Motorcyclists who helped clean up the county’s off-road vehicle park in recent months have earned the right to continue riding there, county commissioners decided Tuesday.
“You met the challenge,” Commissioner Phil Harris told about 50 riders who rallied to keep the park open.
“I was skeptical,” said Commissioner Kate McCaslin.
Responding to neighbors’ complaints about trespassing, erosion, litter and vandalism, commissioners in April closed the park to four-wheel-drive vehicles. They didn’t ban motorcycles but said they would if riders didn’t clean up the park - and their acts - by March 1998.
Tuesday’s hearing was supposed to be an update on that progress. Commissioners had vowed to close the park if the report wasn’t good.
It was.
County parks director Wyn Birkenthal said riders from several clubs helped build trails to discourage renegade riders from going outside the park. The work crews fixed fences, planted grass on denuded slopes, hauled trash and barricaded trails that were especially erosion-prone.
It wasn’t entirely a volunteer effort. The county spent about $10,000 building ponds to hold runoff and on other work, Birkenthal said.
Commissioners were so impressed they canceled the March meeting.
They also told Birkenthal to meet with four-wheel-drive clubs to find ways to bring Jeeps and similar vehicles back into the park without hurting the land.
In the past, some drivers have turned marshes into mud bogs, Birkenthal said. Under the commissioners’ mandate, he and the clubs will have to find a way to prevent that damage.
The off-road riding area is part of the 2,900-acre Liberty Lake County Park, which was purchased in 1966 with federal money for conservation projects. In the mid-1980s, the state used money from the gas tax and the sale of off-road vehicle stickers to increase the riding area from 300 to 350 acres.
Park neighbor Darrell Hilgers testified Tuesday that “there’s been no change up there” since commissioners issued their cleanit-or-lose-it edict. Erosion, vandalism, trespassing and dangerous riding still persist, he said.
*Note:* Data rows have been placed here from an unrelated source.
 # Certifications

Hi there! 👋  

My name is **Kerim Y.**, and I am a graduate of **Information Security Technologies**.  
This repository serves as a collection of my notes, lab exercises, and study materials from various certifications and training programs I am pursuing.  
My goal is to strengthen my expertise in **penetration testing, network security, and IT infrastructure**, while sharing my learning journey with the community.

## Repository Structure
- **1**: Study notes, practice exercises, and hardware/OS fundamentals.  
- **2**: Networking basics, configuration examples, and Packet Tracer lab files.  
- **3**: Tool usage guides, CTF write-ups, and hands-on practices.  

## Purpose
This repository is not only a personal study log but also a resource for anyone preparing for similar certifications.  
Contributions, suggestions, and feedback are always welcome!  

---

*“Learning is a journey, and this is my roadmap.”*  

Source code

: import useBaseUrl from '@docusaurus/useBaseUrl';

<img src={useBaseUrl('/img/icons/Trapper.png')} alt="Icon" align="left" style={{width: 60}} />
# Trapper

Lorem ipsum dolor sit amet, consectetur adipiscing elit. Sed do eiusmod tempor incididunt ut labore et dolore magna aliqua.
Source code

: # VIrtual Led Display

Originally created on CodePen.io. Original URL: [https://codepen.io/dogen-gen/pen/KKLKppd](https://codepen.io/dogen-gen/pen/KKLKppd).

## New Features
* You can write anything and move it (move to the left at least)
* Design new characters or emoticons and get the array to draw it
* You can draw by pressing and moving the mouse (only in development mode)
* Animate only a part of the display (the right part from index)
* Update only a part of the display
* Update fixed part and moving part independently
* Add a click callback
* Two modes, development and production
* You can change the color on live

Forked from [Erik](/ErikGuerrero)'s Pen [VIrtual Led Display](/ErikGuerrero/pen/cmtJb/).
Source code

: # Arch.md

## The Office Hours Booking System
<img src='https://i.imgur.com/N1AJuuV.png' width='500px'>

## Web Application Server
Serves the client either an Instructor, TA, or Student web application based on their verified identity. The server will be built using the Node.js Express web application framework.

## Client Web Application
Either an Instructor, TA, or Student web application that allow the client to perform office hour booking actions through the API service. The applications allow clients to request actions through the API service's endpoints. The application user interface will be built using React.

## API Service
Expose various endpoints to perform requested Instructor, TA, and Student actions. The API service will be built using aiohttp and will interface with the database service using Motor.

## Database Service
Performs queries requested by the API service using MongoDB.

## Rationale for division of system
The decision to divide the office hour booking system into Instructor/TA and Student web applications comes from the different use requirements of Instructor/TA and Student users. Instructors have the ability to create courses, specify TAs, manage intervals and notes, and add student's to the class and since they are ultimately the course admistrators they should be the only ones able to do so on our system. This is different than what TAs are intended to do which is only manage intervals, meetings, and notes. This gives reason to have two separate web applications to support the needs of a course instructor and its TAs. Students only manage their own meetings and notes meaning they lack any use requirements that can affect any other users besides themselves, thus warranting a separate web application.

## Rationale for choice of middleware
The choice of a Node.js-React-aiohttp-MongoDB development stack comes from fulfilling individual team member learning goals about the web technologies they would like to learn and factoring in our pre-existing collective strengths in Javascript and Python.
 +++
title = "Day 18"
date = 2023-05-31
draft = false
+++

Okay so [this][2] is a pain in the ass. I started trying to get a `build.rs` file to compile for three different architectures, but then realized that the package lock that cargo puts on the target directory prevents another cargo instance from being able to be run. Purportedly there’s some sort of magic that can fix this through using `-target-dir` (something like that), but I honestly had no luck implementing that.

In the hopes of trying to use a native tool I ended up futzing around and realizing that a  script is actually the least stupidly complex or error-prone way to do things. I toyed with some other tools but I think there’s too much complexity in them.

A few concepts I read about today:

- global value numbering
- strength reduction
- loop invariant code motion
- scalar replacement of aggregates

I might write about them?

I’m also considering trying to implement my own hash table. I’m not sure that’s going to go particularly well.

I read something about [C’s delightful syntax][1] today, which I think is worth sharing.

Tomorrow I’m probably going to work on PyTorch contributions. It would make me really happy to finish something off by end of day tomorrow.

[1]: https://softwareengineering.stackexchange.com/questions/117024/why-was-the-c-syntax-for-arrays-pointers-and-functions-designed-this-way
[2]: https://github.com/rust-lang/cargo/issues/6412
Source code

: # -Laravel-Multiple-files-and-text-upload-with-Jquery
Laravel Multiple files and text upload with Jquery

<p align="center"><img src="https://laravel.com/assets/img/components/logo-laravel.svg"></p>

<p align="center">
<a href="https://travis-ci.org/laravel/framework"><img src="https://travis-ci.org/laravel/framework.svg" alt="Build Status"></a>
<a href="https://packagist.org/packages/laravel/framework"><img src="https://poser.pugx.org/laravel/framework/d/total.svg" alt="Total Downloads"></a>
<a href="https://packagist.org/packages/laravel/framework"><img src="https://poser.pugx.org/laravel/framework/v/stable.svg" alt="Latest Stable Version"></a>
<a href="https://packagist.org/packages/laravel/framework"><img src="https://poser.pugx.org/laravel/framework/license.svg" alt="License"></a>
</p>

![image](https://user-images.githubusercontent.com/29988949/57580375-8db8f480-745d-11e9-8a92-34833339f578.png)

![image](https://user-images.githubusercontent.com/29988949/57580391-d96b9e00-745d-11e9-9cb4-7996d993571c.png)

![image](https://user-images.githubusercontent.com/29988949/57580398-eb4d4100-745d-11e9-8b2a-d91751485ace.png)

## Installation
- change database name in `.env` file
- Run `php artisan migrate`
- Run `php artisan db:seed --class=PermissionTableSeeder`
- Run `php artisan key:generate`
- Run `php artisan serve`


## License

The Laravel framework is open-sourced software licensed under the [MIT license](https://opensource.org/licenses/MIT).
“The park itself is too small. Most of them use it for a parking lot” so they can ride illegally on neighboring private land, said Hilgers.
Hilgers urged commissioners to close the park unless they can hire a ranger to patrol it. But he was the lone dissident.
Riders said they’ve lost so many good riding areas that they can’t afford to lose any more - especially one as convenient to Spokane as the Liberty Lake park.
Several speakers from North Idaho said they can’t find such good riding in their own state. The thousands of miles of logging roads in Idaho forests aren’t rugged enough, said a rider from the Silver Valley.
“You could take your car or your wife’s Grand Cherokee” on logging roads, he said.
Another Idahoan said people who complain about things like motorcycle noise and the smoke from grass fields are mostly transplants.
“They’d do well to go back to where they come from,” he said to applause.